В грязно-зеленом куполе взвеси разрастается белая паутина. Нити ее утолщаются, расширяются, превращаются в ленты — пока Восьмая, наконец, не догадывается, что это вовсе не паутина — а полосы чистого неба. Кровь глубинных, фонтанами хлеставшая над схваткой только что — оседает. И на радаре, где Восьмая пытается высмотреть Валькирию, заметно, как изменилось движение общей массы глубинных. Им теперь не до конвоя!
Кстати, отряду тоже: резались всего минут пятнадцать, но за это время конвой отдалился на десять миль. На восемнадцать с половиной километров, если кому интересно посчитать сухопутными мерками.
— Нагато — Тенрю.
— Нагато.
— Цель уничтожена. У нас минус три. Снимайте нас.
— Я видела. Молодцы. Буду должна. Беркана!
— Беркана. Оранжевый дым, эвакуация — принято.
Восьмая впервые видела Валькирию вблизи. Серебристое тело — не меньше той же Тенрю, когда она крейсер. Полное презрение к законам физики — впрочем, Восьмая дома видела похожее... Зря она вспомнила о доме. Вот здесь, вот сейчас — не стоило бы: в шлеме слезы не вытереть, глотать приходится.
Валькирия опустилась с ювелирной точностью, прямо на воду. В борту летучего корабля откинулась площадка-балкон. Выскочили сине-серые камуфляжники, сверкая чистыми лицевыми стеклами — уже со стропами, прихватками, прочим снаряжением спасателей. Бережно приняли тело Шестой. Втянули мало что соображающую Седьмую. За ней на погрузку пошли остальные. Взвесь исправно выдуло холодной воздушной завесой — Восьмую проморозило даже сквозь гидрокостюм. Или это ее затрясло от огорчения и страха? Дорого досталась Тенрю черная полоска; впрочем — та же Шестая бы обиделась. Она-то пошла на химе сама, и не стала бы упрекать флагмана... А Нагато и вовсе могла приказать. И приказала бы: у нее конвой. И груз конвоя. И это как раз Тенрю настаивала, чтобы перворазницы могли выбирать...

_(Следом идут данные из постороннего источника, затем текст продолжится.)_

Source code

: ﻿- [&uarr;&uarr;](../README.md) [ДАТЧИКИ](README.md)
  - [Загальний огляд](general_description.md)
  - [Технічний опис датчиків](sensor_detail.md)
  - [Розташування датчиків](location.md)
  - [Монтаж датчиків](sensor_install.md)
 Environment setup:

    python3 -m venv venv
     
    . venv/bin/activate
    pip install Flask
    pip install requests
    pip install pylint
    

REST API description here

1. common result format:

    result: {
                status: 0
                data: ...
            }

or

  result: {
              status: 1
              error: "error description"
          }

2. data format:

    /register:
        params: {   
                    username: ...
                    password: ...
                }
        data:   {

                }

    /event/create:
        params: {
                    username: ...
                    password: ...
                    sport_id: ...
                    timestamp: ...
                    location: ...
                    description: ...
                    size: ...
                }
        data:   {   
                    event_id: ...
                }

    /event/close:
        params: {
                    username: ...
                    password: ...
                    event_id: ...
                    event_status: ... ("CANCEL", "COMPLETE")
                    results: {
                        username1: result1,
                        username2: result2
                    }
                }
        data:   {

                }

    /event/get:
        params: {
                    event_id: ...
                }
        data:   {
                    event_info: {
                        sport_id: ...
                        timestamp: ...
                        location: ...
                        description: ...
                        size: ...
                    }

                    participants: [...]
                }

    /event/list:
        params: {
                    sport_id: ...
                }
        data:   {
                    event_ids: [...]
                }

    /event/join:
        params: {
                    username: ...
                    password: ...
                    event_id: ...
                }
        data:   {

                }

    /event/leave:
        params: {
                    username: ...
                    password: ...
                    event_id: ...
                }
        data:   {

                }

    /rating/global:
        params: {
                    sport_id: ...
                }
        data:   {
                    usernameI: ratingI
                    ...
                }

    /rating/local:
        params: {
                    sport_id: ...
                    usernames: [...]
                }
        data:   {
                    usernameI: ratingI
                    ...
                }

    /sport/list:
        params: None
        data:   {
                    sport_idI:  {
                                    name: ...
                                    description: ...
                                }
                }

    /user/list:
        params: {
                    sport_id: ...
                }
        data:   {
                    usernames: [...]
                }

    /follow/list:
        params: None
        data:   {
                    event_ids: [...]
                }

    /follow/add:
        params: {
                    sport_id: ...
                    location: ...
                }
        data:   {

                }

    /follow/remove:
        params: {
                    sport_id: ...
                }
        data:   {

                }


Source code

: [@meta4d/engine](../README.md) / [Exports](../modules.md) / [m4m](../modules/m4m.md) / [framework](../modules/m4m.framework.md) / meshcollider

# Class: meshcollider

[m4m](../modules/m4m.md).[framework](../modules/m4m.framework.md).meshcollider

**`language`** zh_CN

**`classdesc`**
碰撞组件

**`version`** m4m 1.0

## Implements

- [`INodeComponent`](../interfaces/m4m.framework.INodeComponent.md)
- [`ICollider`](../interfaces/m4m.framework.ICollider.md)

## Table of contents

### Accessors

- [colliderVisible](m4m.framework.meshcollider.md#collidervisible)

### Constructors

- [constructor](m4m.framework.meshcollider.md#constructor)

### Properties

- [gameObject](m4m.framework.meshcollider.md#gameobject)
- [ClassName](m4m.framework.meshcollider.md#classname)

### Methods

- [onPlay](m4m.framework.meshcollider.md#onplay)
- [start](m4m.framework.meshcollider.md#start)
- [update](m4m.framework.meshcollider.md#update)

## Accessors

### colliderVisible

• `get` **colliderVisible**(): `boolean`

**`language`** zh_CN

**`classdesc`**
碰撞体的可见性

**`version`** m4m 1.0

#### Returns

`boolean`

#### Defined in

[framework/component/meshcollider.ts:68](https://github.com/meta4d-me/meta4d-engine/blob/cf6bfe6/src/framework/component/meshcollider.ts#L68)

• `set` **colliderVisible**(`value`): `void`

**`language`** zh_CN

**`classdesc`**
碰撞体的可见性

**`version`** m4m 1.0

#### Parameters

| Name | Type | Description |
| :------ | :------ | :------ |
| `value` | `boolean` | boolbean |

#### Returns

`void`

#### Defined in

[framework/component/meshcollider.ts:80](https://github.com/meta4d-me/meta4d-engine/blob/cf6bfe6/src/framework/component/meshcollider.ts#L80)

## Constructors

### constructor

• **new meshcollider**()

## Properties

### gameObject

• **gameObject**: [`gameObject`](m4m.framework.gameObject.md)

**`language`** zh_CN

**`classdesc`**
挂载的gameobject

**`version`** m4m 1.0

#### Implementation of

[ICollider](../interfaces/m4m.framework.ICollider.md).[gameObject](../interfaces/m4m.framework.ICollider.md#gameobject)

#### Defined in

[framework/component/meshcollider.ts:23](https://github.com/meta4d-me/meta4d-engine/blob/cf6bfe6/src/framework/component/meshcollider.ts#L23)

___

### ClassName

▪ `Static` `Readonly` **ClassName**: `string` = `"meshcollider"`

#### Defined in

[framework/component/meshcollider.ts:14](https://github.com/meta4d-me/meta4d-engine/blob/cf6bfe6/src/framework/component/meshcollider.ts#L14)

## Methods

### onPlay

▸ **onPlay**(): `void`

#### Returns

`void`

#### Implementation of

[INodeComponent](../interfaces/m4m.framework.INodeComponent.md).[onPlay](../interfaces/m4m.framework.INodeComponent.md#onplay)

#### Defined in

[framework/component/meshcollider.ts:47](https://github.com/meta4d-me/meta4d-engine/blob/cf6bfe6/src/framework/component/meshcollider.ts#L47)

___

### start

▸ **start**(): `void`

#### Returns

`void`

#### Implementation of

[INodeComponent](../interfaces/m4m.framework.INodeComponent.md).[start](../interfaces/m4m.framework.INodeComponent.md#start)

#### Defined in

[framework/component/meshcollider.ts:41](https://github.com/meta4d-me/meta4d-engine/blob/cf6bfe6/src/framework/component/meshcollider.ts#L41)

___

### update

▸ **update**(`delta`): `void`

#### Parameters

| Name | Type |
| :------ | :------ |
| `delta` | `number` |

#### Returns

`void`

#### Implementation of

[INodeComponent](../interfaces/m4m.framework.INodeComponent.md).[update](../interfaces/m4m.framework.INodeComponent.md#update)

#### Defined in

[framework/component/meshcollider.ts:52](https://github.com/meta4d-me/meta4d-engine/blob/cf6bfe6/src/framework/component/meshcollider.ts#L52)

— Самая сучья часть нашей работы, — к шлему Восьмой внезапно прижался шлем Тенрю, которая даже после всего этого запрыгнула на борт сама, — считать, в каком варианте нас будет проклинать меньшее число людей. Потому что совсем без этого не получается.
И привычно рявкнула:
— Отряд!
— Вторая.
— Третья.
— Пятая.
— Седь... мая...
— Восьмая.
— Отряд! Всем — награды и повышение. Сейчас вас проводят — костюмы снять и спать. Что хотите с меня — но вы дело сделали. Оно того стоило!... Беркана — Тенрю.
— Есть Беркана.
— Голову химе погрузили?
— Пять минут. Пиломеч завяз в шкуре. Как вы их пробиваете?
— У Восьмой спроси. Она вообще броском наловчилась.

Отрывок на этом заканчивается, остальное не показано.